### Exercise directions
Show every line in the records below that contains the word "accented".

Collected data

=== Begin Enclosure ===

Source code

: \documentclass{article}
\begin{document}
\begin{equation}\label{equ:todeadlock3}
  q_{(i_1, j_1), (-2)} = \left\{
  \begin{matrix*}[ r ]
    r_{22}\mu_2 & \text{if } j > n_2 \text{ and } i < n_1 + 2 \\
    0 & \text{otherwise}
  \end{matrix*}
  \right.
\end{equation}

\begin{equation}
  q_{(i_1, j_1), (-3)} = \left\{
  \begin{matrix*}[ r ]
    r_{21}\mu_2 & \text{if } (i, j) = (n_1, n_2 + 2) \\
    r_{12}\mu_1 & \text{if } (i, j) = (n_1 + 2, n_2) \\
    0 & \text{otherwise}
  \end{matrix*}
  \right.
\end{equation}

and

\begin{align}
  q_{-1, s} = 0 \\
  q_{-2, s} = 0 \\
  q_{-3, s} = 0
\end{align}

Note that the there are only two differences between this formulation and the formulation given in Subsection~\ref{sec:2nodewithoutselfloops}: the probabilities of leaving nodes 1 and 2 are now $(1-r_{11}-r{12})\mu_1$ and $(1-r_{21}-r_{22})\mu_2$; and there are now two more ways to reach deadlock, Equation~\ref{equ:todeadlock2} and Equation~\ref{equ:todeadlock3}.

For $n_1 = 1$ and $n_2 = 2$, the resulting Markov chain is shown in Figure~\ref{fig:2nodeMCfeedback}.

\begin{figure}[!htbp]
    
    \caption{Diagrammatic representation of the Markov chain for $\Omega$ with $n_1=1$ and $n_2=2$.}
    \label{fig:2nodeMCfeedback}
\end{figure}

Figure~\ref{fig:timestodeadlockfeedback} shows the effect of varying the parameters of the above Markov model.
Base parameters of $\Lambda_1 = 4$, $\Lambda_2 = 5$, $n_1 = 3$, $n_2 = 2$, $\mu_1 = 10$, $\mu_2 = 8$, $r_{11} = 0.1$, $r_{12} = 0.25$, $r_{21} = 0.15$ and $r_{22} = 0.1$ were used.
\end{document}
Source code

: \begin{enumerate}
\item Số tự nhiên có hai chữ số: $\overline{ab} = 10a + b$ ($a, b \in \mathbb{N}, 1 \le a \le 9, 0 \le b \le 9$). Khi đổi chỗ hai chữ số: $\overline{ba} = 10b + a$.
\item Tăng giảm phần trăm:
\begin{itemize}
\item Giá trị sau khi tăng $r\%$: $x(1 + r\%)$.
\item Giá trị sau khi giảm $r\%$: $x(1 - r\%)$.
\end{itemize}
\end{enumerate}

=== End Enclosure ===
=== Begin Enclosure ===

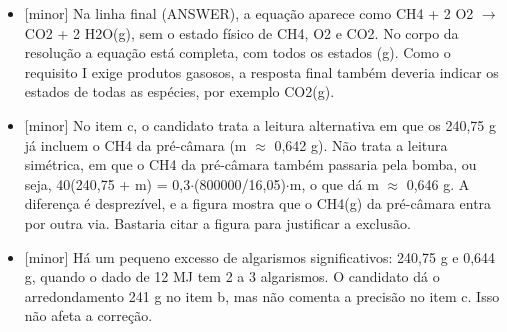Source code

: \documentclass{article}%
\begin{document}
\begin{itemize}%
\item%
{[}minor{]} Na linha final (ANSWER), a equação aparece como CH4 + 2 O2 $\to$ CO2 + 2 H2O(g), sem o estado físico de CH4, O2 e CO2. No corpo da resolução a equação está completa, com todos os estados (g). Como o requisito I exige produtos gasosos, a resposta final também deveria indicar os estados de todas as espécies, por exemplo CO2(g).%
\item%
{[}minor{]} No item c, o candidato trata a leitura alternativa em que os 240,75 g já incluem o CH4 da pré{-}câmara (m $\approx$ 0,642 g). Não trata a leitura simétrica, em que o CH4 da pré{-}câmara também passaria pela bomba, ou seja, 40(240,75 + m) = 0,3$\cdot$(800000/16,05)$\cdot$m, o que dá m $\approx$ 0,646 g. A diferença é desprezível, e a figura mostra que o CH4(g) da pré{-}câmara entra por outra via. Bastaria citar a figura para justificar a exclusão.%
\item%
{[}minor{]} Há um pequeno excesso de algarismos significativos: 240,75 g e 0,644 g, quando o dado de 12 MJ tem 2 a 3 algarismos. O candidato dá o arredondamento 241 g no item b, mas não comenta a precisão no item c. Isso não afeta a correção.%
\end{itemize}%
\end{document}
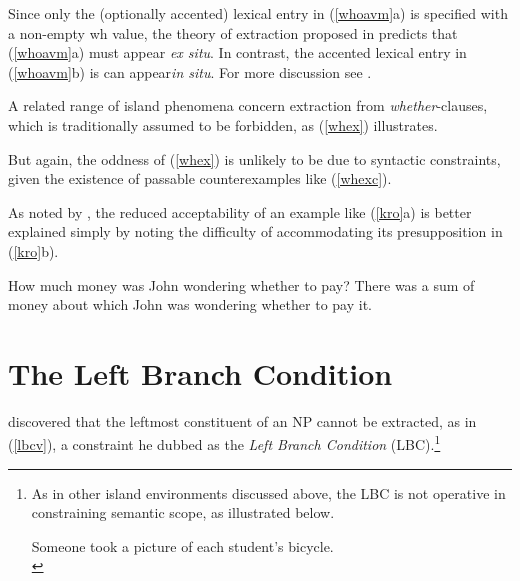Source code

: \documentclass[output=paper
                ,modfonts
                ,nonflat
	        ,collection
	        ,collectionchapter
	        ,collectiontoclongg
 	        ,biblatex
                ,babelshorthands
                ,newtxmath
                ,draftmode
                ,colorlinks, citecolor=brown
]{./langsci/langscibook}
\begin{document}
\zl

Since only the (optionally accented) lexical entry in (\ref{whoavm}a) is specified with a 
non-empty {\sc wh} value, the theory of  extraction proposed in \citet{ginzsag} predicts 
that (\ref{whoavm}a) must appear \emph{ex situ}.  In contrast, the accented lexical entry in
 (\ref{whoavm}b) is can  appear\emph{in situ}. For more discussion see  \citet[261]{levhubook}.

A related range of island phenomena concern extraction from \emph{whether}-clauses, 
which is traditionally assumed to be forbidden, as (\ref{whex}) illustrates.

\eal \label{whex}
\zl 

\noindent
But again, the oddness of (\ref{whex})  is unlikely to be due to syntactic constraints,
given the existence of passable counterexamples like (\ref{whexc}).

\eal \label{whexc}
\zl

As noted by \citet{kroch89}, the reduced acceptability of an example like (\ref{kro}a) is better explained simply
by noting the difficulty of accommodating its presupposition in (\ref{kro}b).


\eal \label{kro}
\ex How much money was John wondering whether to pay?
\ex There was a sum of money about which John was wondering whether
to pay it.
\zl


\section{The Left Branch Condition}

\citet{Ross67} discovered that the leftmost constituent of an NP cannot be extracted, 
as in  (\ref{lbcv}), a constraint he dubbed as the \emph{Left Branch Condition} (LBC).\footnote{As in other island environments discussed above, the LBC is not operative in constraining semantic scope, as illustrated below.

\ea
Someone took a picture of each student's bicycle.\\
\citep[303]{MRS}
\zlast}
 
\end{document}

=== End Enclosure ===
=== Begin Enclosure ===

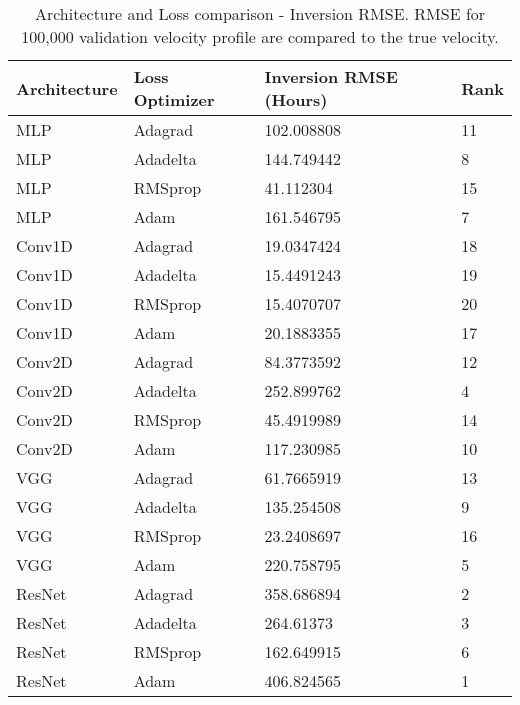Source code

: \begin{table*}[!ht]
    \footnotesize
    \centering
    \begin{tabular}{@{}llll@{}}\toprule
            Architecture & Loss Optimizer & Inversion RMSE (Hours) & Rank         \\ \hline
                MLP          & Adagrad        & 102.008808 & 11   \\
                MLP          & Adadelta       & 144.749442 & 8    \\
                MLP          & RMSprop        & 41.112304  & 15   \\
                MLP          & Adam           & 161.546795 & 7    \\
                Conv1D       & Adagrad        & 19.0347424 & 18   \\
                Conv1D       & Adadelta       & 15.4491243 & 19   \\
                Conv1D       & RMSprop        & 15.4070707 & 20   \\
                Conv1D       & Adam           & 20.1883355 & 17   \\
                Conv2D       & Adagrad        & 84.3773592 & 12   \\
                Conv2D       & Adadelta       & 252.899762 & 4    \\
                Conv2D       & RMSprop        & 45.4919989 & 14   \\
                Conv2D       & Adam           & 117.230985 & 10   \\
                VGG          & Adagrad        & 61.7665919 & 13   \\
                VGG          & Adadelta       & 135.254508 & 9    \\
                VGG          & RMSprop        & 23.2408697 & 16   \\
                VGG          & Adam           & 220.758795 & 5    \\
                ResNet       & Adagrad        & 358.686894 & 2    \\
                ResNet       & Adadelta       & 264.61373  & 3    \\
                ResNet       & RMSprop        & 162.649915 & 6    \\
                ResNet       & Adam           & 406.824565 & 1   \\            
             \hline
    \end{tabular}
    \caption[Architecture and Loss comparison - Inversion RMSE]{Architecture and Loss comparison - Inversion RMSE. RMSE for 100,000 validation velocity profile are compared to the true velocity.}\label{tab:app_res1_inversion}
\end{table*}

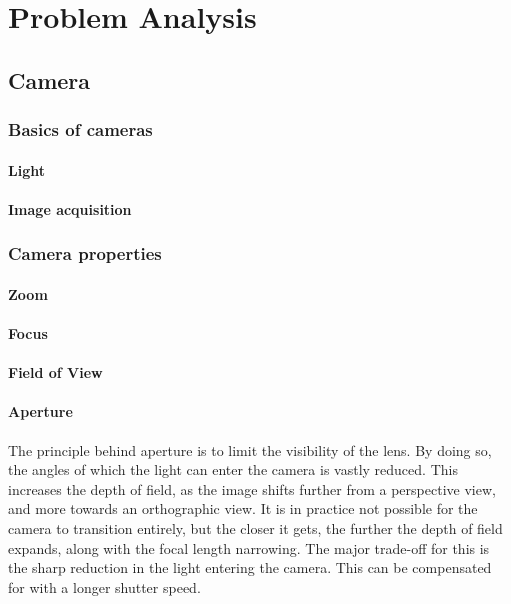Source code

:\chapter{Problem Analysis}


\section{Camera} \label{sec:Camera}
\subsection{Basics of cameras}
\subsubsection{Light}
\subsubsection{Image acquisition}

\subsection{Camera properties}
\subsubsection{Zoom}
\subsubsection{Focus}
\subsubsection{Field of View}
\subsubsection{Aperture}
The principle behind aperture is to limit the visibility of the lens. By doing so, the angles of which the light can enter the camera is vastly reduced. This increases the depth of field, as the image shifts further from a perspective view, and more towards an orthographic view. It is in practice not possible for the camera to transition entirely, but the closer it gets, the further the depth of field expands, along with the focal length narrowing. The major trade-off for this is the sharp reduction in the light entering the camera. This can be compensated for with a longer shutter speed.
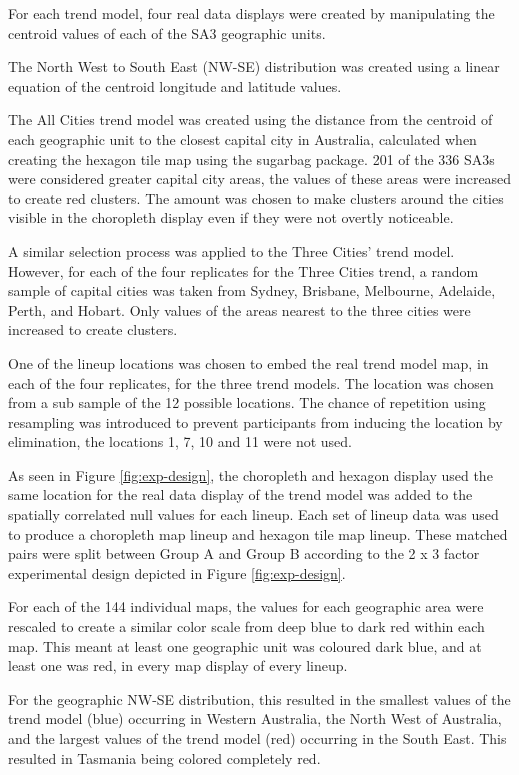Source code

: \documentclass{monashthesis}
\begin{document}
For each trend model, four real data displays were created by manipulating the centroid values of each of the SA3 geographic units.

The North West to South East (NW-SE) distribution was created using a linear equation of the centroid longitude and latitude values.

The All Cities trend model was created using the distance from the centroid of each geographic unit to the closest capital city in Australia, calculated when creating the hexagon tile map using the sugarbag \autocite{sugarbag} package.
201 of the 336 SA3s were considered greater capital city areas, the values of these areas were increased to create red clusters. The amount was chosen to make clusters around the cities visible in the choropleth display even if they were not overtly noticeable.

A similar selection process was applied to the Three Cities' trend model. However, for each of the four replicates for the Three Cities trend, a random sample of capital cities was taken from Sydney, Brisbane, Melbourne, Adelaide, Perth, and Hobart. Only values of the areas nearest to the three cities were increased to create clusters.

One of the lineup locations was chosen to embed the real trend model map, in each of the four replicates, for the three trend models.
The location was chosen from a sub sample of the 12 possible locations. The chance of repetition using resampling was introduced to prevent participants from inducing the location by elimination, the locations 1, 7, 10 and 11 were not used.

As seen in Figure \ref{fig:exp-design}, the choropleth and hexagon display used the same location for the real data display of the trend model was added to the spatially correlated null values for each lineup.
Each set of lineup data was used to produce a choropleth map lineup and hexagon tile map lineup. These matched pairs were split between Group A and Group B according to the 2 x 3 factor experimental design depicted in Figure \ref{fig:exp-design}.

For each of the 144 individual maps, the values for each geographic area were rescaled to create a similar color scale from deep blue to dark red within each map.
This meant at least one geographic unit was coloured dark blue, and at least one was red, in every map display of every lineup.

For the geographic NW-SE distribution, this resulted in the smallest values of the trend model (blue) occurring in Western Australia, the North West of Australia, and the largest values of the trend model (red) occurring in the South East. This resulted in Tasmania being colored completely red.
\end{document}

=== End Enclosure ===

### Finished task
Since only the (optionally accented) lexical entry in (\ref{whoavm}a) is specified with a 
that (\ref{whoavm}a) must appear \emph{ex situ}.  In contrast, the accented lexical entry in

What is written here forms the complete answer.